BEGIN

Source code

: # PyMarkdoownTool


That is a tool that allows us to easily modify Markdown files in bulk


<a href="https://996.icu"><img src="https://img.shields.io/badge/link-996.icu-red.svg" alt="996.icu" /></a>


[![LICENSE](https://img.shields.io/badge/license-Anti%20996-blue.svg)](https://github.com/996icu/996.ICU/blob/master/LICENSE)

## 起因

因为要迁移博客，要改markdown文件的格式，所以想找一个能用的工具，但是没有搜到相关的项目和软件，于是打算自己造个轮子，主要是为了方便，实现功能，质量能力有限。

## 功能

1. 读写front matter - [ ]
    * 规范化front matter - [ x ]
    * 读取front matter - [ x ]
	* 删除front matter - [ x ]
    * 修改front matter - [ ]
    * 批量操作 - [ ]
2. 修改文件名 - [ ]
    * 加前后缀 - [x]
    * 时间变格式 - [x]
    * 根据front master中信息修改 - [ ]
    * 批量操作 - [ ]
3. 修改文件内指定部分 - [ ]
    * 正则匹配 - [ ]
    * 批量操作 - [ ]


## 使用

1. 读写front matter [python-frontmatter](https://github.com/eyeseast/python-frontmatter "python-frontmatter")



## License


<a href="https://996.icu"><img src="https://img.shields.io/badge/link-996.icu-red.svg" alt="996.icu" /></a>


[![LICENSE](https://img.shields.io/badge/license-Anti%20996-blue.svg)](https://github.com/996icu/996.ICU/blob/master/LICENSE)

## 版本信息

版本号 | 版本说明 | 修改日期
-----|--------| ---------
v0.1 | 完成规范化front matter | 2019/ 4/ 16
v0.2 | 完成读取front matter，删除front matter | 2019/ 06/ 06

END

--- DIRECTIONS FOR THIS TASK ---
Repeat exactly the lines from the one containing "规范化front matter - [ x ]" to the end of the records.

--- WRITTEN SOLUTION ---
    * 规范化front matter - [ x ]
    * 读取front matter - [ x ]
	* 删除front matter - [ x ]
    * 修改front matter - [ ]
    * 批量操作 - [ ]
2. 修改文件名 - [ ]
    * 加前后缀 - [x]
    * 时间变格式 - [x]
    * 根据front master中信息修改 - [ ]
    * 批量操作 - [ ]
3. 修改文件内指定部分 - [ ]
    * 正则匹配 - [ ]
    * 批量操作 - [ ]


## 使用

1. 读写front matter [python-frontmatter](https://github.com/eyeseast/python-frontmatter "python-frontmatter")



## License


<a href="https://996.icu"><img src="https://img.shields.io/badge/link-996.icu-red.svg" alt="996.icu" /></a>


[![LICENSE](https://img.shields.io/badge/license-Anti%20996-blue.svg)](https://github.com/996icu/996.ICU/blob/master/LICENSE)

## 版本信息

版本号 | 版本说明 | 修改日期
-----|--------| ---------
v0.1 | 完成规范化front matter | 2019/ 4/ 16
v0.2 | 完成读取front matter，删除front matter | 2019/ 06/ 06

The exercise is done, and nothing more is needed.